(RECORDS FOR THE TASK)

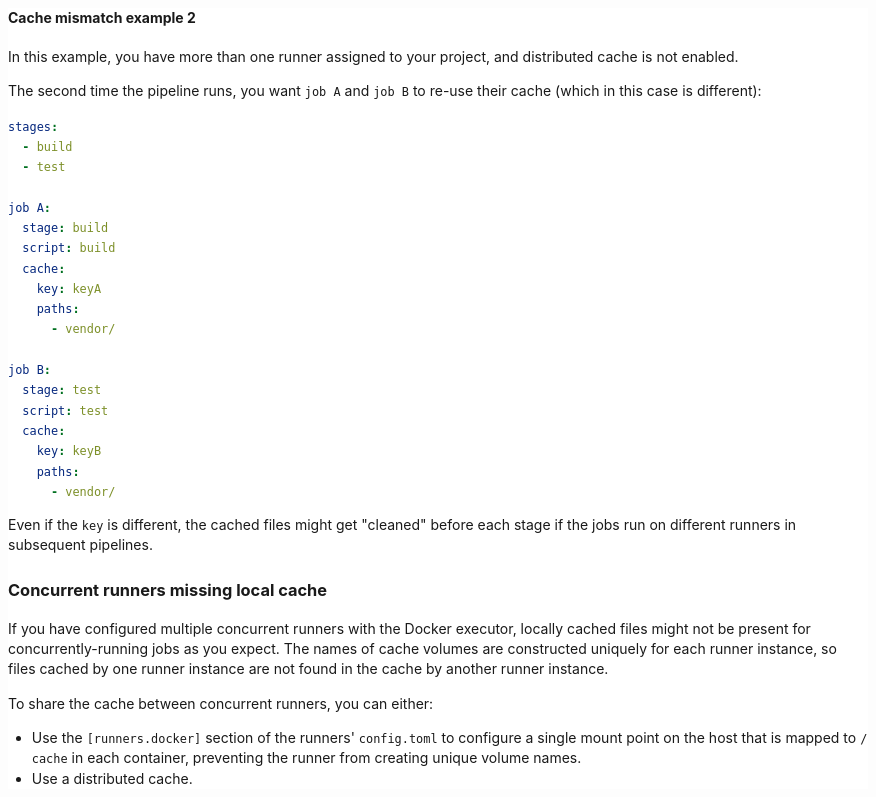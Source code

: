#### Cache mismatch example 2

In this example, you have more than one runner assigned to your
project, and distributed cache is not enabled.

The second time the pipeline runs, you want `job A` and `job B` to re-use their cache (which in this case
is different):

```yaml
stages:
  - build
  - test

job A:
  stage: build
  script: build
  cache:
    key: keyA
    paths:
      - vendor/

job B:
  stage: test
  script: test
  cache:
    key: keyB
    paths:
      - vendor/
```

Even if the `key` is different, the cached files might get "cleaned" before each
stage if the jobs run on different runners in subsequent pipelines.

### Concurrent runners missing local cache

If you have configured multiple concurrent runners with the Docker executor, locally cached files might
not be present for concurrently-running jobs as you expect. The names of cache volumes are constructed
uniquely for each runner instance, so files cached by one runner instance are not found in the cache by another runner
instance.

To share the cache between concurrent runners, you can either:

- Use the `[runners.docker]` section of the runners' `config.toml` to configure a single mount point on the host that
is mapped to `/cache` in each container, preventing the runner from creating unique volume names.
- Use a distributed cache.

(End RECORDS FOR THE TASK)

_WHAT YOU SHOULD DO_
Return, from the data, each line where the string "runners" occurs.

_RESULT OF THE EXERCISE_
stage if the jobs run on different runners in subsequent pipelines.
### Concurrent runners missing local cache
If you have configured multiple concurrent runners with the Docker executor, locally cached files might
To share the cache between concurrent runners, you can either:
- Use the `[runners.docker]` section of the runners' `config.toml` to configure a single mount point on the host that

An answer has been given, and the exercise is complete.